■ THE TASK
Transcribe the records that follow, preserving every word.

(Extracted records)

_ _ _ _

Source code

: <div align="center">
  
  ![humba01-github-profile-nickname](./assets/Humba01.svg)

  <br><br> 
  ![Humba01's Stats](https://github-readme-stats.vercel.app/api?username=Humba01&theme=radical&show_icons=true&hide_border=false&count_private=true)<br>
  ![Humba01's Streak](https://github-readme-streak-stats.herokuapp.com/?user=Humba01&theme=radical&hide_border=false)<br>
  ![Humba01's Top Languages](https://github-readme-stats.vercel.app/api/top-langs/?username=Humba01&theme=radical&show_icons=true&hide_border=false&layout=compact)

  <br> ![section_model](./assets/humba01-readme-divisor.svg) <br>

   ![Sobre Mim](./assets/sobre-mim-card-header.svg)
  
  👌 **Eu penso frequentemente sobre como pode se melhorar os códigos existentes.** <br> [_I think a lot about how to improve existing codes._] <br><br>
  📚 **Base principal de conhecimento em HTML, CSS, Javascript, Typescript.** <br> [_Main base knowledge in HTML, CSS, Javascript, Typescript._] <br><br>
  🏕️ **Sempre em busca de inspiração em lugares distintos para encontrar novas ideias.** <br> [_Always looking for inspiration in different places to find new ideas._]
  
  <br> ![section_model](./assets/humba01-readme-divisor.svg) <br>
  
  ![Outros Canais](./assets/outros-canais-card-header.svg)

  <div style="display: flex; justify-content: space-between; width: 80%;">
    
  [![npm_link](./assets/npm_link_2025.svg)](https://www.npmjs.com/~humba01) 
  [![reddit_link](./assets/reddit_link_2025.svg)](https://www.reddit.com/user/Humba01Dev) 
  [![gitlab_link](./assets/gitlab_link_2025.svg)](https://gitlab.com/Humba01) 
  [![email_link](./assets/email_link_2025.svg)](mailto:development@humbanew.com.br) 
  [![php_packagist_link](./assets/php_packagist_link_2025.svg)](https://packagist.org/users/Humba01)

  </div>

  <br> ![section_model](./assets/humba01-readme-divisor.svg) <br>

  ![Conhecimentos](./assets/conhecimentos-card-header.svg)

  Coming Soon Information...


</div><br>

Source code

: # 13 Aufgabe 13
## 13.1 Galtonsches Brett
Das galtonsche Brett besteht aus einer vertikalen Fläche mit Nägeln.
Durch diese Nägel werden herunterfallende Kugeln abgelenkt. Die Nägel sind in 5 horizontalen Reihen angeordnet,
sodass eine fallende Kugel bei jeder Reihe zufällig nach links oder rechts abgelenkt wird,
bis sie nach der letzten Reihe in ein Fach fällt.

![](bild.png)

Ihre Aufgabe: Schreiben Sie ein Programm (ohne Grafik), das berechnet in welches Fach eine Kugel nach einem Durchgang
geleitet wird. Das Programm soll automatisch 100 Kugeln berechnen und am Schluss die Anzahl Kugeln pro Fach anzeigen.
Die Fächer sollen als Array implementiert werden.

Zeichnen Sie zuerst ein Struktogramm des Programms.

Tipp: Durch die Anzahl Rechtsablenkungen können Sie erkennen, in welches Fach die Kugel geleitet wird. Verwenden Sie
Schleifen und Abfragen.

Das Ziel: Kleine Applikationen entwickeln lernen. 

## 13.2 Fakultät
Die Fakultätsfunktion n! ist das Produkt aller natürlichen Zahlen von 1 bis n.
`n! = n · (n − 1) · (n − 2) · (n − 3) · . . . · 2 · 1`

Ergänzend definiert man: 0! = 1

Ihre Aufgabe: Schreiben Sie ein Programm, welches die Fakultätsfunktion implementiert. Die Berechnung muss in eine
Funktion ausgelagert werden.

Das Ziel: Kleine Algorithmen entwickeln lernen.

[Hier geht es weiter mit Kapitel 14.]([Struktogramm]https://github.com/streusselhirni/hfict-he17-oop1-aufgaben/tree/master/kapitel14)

_ _ _ _

■ ANSWER SPACE
Source code

: <div align="center">
  
  ![humba01-github-profile-nickname](./assets/Humba01.svg)

  <br><br> 
  ![Humba01's Stats](https://github-readme-stats.vercel.app/api?username=Humba01&theme=radical&show_icons=true&hide_border=false&count_private=true)<br>
  ![Humba01's Streak](https://github-readme-streak-stats.herokuapp.com/?user=Humba01&theme=radical&hide_border=false)<br>
  ![Humba01's Top Languages](https://github-readme-stats.vercel.app/api/top-langs/?username=Humba01&theme=radical&show_icons=true&hide_border=false&layout=compact)

  <br> ![section_model](./assets/humba01-readme-divisor.svg) <br>

   ![Sobre Mim](./assets/sobre-mim-card-header.svg)
  
  👌 **Eu penso frequentemente sobre como pode se melhorar os códigos existentes.** <br> [_I think a lot about how to improve existing codes._] <br><br>
  📚 **Base principal de conhecimento em HTML, CSS, Javascript, Typescript.** <br> [_Main base knowledge in HTML, CSS, Javascript, Typescript._] <br><br>
  🏕️ **Sempre em busca de inspiração em lugares distintos para encontrar novas ideias.** <br> [_Always looking for inspiration in different places to find new ideas._]
  
  <br> ![section_model](./assets/humba01-readme-divisor.svg) <br>
  
  ![Outros Canais](./assets/outros-canais-card-header.svg)

  <div style="display: flex; justify-content: space-between; width: 80%;">
    
  [![npm_link](./assets/npm_link_2025.svg)](https://www.npmjs.com/~humba01) 
  [![reddit_link](./assets/reddit_link_2025.svg)](https://www.reddit.com/user/Humba01Dev) 
  [![gitlab_link](./assets/gitlab_link_2025.svg)](https://gitlab.com/Humba01) 
  [![email_link](./assets/email_link_2025.svg)](mailto:development@humbanew.com.br) 
  [![php_packagist_link](./assets/php_packagist_link_2025.svg)](https://packagist.org/users/Humba01)

  </div>

  <br> ![section_model](./assets/humba01-readme-divisor.svg) <br>

  ![Conhecimentos](./assets/conhecimentos-card-header.svg)

  Coming Soon Information...


</div><br>

Source code

: # 13 Aufgabe 13
## 13.1 Galtonsches Brett
Das galtonsche Brett besteht aus einer vertikalen Fläche mit Nägeln.
Durch diese Nägel werden herunterfallende Kugeln abgelenkt. Die Nägel sind in 5 horizontalen Reihen angeordnet,
sodass eine fallende Kugel bei jeder Reihe zufällig nach links oder rechts abgelenkt wird,
bis sie nach der letzten Reihe in ein Fach fällt.

![](bild.png)

Ihre Aufgabe: Schreiben Sie ein Programm (ohne Grafik), das berechnet in welches Fach eine Kugel nach einem Durchgang
geleitet wird. Das Programm soll automatisch 100 Kugeln berechnen und am Schluss die Anzahl Kugeln pro Fach anzeigen.
Die Fächer sollen als Array implementiert werden.

Zeichnen Sie zuerst ein Struktogramm des Programms.

Tipp: Durch die Anzahl Rechtsablenkungen können Sie erkennen, in welches Fach die Kugel geleitet wird. Verwenden Sie
Schleifen und Abfragen.

Das Ziel: Kleine Applikationen entwickeln lernen. 

## 13.2 Fakultät
Die Fakultätsfunktion n! ist das Produkt aller natürlichen Zahlen von 1 bis n.
`n! = n · (n − 1) · (n − 2) · (n − 3) · . . . · 2 · 1`

Ergänzend definiert man: 0! = 1

Ihre Aufgabe: Schreiben Sie ein Programm, welches die Fakultätsfunktion implementiert. Die Berechnung muss in eine
Funktion ausgelagert werden.

Das Ziel: Kleine Algorithmen entwickeln lernen.

[Hier geht es weiter mit Kapitel 14.]([Struktogramm]https://github.com/streusselhirni/hfict-he17-oop1-aufgaben/tree/master/kapitel14)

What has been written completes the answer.